(Provided material)
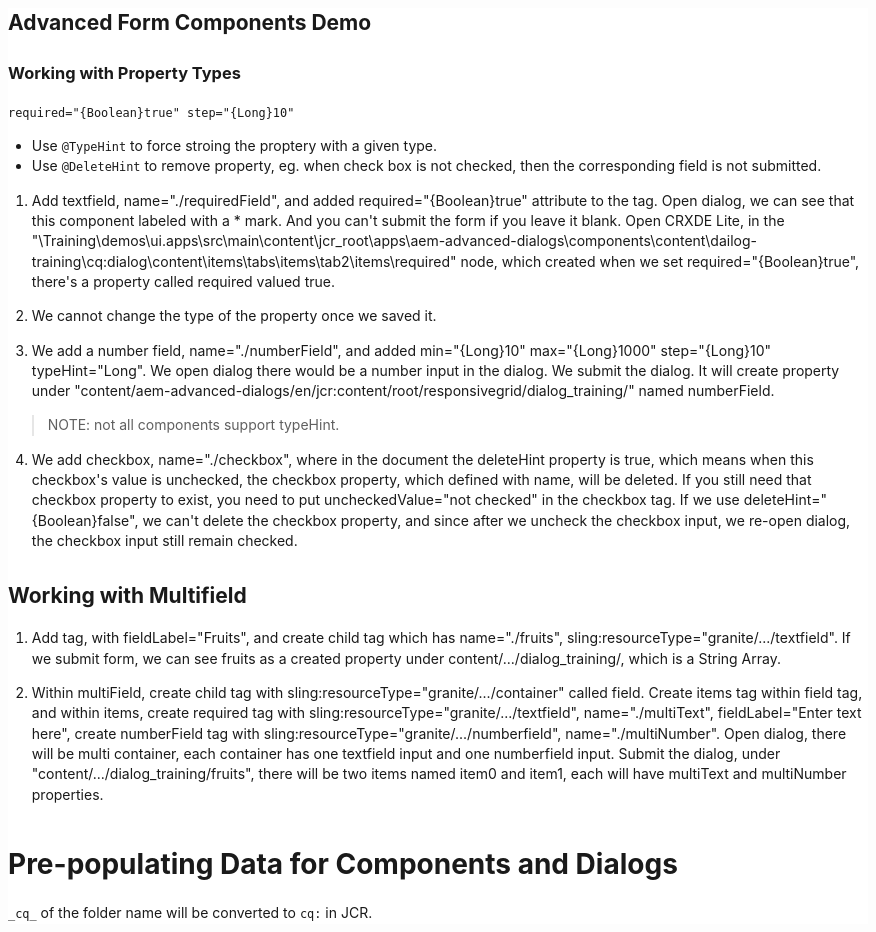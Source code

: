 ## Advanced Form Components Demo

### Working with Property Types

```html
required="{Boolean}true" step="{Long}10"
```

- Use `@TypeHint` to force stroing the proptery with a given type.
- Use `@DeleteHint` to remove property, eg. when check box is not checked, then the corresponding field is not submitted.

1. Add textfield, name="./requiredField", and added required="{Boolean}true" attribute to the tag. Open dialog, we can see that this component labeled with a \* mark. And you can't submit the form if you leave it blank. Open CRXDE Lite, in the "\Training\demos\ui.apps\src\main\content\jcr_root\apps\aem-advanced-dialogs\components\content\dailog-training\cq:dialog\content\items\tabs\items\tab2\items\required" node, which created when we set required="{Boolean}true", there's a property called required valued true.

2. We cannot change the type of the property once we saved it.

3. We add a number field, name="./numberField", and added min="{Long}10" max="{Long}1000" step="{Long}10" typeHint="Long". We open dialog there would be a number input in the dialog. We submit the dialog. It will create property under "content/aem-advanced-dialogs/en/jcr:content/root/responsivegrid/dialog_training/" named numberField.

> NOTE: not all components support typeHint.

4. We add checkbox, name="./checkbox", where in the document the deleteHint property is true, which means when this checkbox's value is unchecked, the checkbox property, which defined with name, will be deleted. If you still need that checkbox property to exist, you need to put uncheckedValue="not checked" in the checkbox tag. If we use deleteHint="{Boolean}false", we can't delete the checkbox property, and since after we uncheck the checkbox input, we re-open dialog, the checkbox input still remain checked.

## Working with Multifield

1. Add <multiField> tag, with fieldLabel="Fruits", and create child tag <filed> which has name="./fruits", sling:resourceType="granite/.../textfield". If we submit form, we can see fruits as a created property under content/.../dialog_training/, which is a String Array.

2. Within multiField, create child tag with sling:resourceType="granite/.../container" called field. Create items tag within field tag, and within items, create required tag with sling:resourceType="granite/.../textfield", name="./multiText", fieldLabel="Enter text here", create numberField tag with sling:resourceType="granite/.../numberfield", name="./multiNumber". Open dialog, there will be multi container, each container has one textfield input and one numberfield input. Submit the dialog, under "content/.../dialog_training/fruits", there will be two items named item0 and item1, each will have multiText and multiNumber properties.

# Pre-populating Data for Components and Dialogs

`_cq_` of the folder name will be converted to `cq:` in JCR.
(End Provided material)
(Provided material)
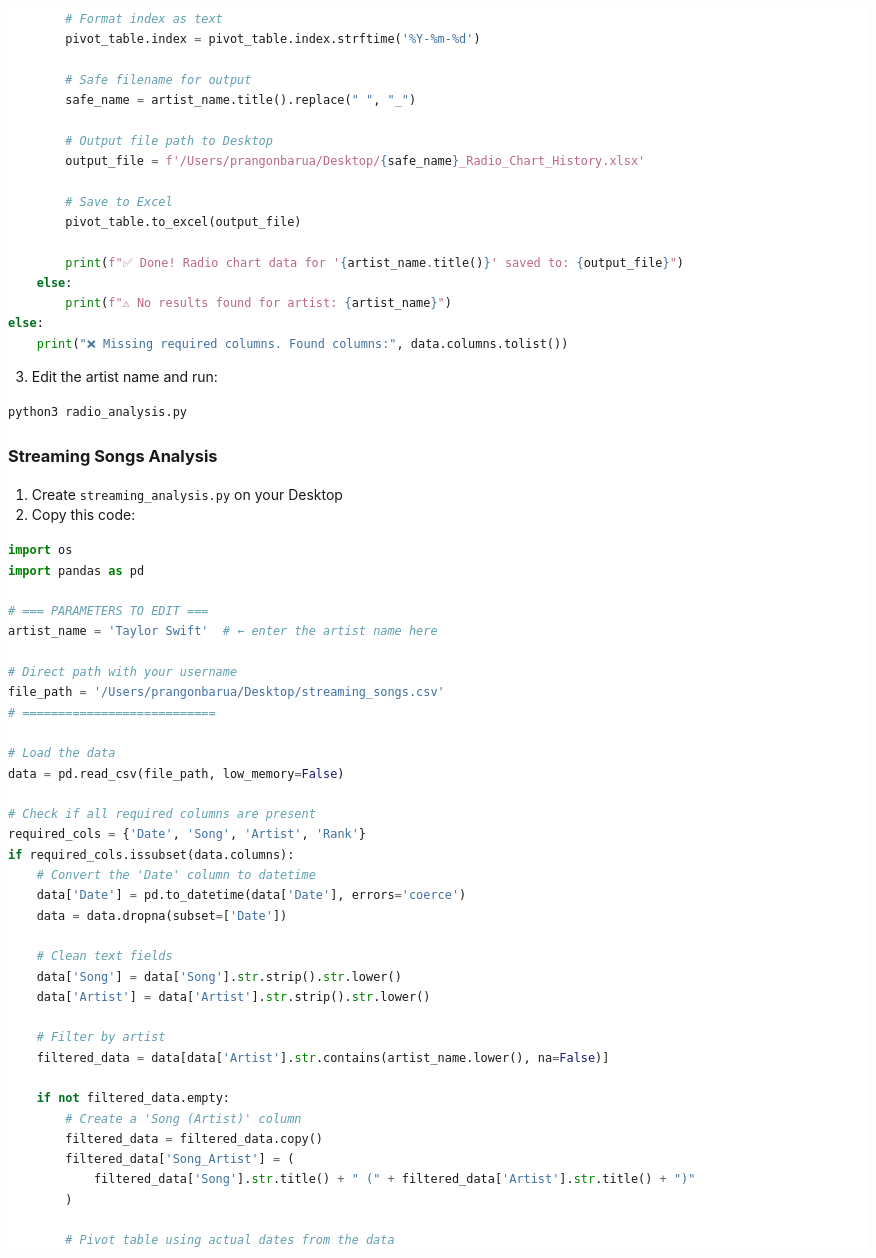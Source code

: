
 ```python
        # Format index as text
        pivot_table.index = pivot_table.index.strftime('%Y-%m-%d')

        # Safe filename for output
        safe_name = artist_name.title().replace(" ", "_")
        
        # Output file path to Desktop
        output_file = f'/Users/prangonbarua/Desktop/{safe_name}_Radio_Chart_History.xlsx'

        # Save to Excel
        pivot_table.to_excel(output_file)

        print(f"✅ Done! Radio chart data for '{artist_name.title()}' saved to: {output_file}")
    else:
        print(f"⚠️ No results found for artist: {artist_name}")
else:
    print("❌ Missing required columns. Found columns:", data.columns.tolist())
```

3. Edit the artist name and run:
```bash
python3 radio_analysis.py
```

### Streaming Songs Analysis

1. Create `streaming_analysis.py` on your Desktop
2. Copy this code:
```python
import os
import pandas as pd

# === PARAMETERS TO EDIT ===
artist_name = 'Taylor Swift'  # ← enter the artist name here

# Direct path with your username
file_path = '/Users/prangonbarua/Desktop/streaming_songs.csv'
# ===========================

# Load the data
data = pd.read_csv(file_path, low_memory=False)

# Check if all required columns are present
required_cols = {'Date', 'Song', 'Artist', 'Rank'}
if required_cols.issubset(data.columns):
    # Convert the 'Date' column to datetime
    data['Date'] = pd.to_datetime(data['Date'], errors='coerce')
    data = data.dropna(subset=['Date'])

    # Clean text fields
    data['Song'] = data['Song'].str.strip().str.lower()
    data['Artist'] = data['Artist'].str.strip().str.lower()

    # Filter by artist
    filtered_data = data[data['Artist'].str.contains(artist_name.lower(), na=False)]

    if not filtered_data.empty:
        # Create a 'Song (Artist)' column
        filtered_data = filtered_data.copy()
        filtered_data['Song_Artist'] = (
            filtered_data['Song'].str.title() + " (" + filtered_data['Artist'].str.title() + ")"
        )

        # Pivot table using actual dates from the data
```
(End Provided material)
(Provided material)
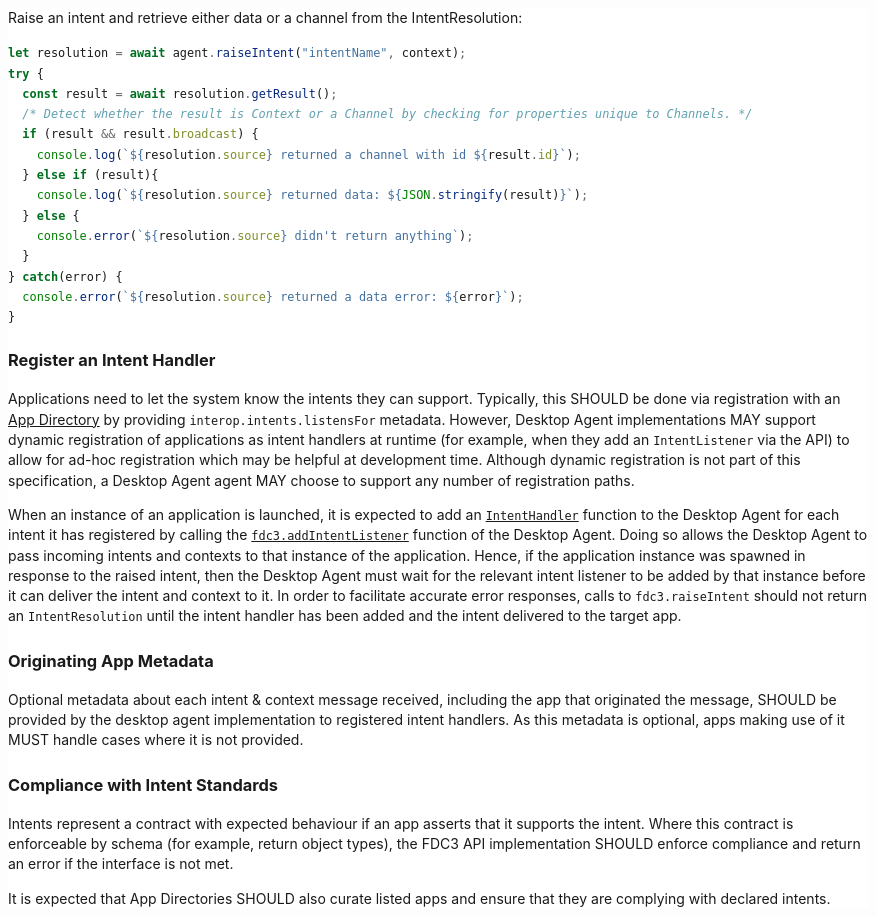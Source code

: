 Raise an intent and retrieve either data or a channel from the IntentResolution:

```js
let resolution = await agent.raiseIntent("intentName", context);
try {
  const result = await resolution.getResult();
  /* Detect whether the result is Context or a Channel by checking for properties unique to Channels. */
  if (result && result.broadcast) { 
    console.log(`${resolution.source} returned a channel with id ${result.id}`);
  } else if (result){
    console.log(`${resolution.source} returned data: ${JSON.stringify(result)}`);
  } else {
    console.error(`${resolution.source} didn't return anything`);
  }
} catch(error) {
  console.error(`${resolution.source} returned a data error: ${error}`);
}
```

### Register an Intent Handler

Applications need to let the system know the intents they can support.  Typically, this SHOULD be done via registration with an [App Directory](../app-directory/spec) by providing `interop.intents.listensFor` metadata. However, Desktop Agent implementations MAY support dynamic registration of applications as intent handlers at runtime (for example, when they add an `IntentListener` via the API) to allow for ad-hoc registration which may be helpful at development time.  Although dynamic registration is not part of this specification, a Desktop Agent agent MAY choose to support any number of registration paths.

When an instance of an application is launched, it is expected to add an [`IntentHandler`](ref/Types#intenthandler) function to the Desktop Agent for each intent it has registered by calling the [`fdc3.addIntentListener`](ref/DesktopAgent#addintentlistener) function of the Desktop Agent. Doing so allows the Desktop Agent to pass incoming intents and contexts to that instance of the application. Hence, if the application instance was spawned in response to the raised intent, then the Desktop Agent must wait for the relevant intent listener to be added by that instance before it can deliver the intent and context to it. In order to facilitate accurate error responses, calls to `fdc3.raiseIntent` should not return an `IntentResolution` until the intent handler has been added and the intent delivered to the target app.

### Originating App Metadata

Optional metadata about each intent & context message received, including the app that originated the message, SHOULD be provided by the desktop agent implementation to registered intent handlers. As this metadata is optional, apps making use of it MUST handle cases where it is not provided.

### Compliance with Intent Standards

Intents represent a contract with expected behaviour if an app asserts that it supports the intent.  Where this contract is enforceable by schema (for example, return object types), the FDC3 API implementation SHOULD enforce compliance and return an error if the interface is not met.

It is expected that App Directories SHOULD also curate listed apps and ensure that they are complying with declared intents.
(End Provided material)
Assignment » For the records above, give the number of lines that include the string "child", with nothing added.

Exercise result » 2